I’m trying not to be hypocritical here. I’d gone there to say something too, and when I didn’t get chance during the questions (fair enough, there were 150 of us there) I took the path of tweeting, which I could have done by staying at home (except that had it not been for @fredgarnett there wouldn’t have been a hashtag). But I hope that when I hear something I don’t agree with, I will think about it with empathy and allow it to change my mind if it needs to (not without wrath and soul-searching often, but still…) This is hard work, because the (negative) emotional response arrives in nanoseconds and the (positive) empathic connection has to be worked for.
This is the crux. And also where Scandinavian drama comes in. When I watch Borgen or The Bridge, both at work and in personal relationships Scandinavian people seem more able to challenge one another without falling out, than we do in English culture. I may be shot down in flames for shallow analysis and the assumption that this particular slice of a nation’s TV programming can offer any form of ‘truth’. But I do wonder whether respect for one another as thinkers is better able to flourish in a society which is in many ways less hierarchical than our own? And whether it is easier to have equality in a dialogue where, for example, doctor and patient address each other as ‘Mette’ and ‘Thorsen’, rather than ‘Mette’ and ‘Doctor’?
I’m aware of course that the central character of Saga Noren in ‘The Bridge’ has no filter and even more fascinatingly, no label either. It’s hard to imagine this happening even on TV in the UK, without the hovering presence of the tragic back story. Saga is presented just as herself and it’s interesting that fans of The Bridge seem to adore her because of this. Maybe we should all become just a little more Saga?

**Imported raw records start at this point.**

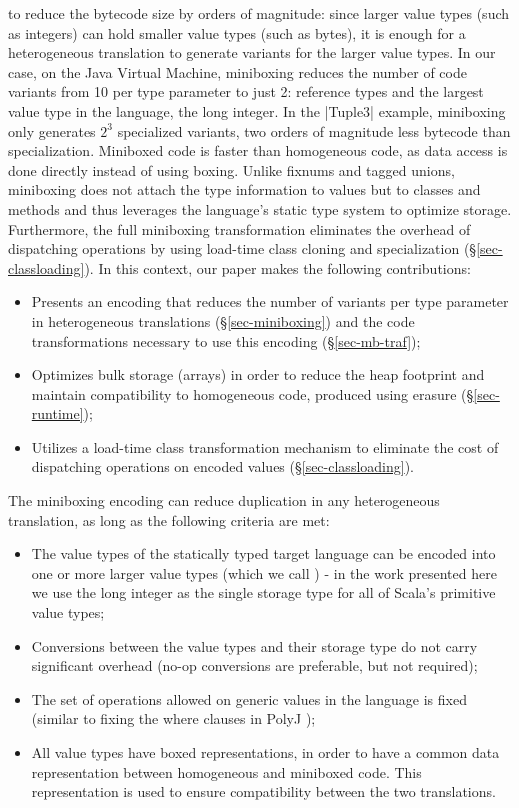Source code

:  to reduce the bytecode size by orders of magnitude: since larger value types (such as integers) can hold smaller value types (such as bytes), it is enough for a heterogeneous translation to generate variants for the larger value types. In our case, on the Java Virtual Machine, miniboxing reduces the number of code variants from 10 per type parameter to just 2: reference types and the largest value type in the language, the long integer. In the |Tuple3| example, miniboxing only generates $2^3$ specialized variants, two orders of magnitude less bytecode than specialization. Miniboxed code is faster than homogeneous code, as data access is done directly instead of using boxing. Unlike fixnums and tagged unions, miniboxing does not attach the type information to values but to classes and methods and thus leverages the language's static type system to optimize storage. Furthermore, the full miniboxing transformation eliminates the overhead of dispatching operations by using load-time class cloning and specialization (\S\ref{sec-classloading}). In this context, our paper makes the following contributions:  

\begin{itemize}
  \item Presents an encoding that reduces the number of variants per type parameter in heterogeneous translations (\S{}\ref{sec-miniboxing}) and the code transformations necessary to use this encoding (\S\ref{sec-mb-traf});
  \item Optimizes bulk storage (arrays) in order to reduce the heap footprint and maintain compatibility to homogeneous code, produced using erasure (\S{}\ref{sec-runtime});
  \item Utilizes a load-time class transformation mechanism to eliminate the cost of dispatching operations on encoded values (\S{}\ref{sec-classloading}).
\end{itemize}  

The miniboxing encoding can reduce duplication in any heterogeneous translation, as long as the following criteria are met:
\begin{itemize}
  \item The value types of the statically typed target language can be encoded into one or more larger value types (which we call ) - in the work presented here we use the long integer as the single storage type for all of Scala's primitive value types;
  \item Conversions between the value types and their storage type do not carry significant overhead (no-op conversions are preferable, but not required);
  \item The set of operations allowed on generic values in the language is fixed (similar to fixing the where clauses in PolyJ \cite{myers-polyj});
  \item All value types have boxed representations, in order to have a common data representation between homogeneous and miniboxed code. This representation is used to ensure compatibility between the two translations.
\end{itemize}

Although conflict may play itself out differently in working-class and middle-class culture in England (few finer killer statements than the middle-class use of ‘interesting’ to convey disapproval), its presence and the avoidance of it seem to dominate our communication, as does the assumption of previously established, identity-connected ‘place’. In all that has made me feel happy, buzzy, fulfilled and creative this week, I have felt able to contribute as myself, and safe to change my mind and my ‘place’, even mid-stream. I have felt listened to and – energisingly, respectfully – challenged. In all of this, I have grown.
I want to keep on learning, and find a way to contribute more broadly and consistently to what is genuinely out there, via Compass Online and in other spaces; a fundamental rethinking of education – and that’s all education, not just schools, colleges, universities, organisations and communities regarding one another with polite and meaningless collegiality from silos of place. I will be continuing to talk and think with others in a Thinking Environment, to explore and unblock my own limiting assumptions. I will be participating in #rhizo14 to extend my thinking about communities as curriculum, in discussion with other free thinkers. I will be contacting Compass Online to say that I’ll be setting up an Inquiry for social purpose educators (maybe online).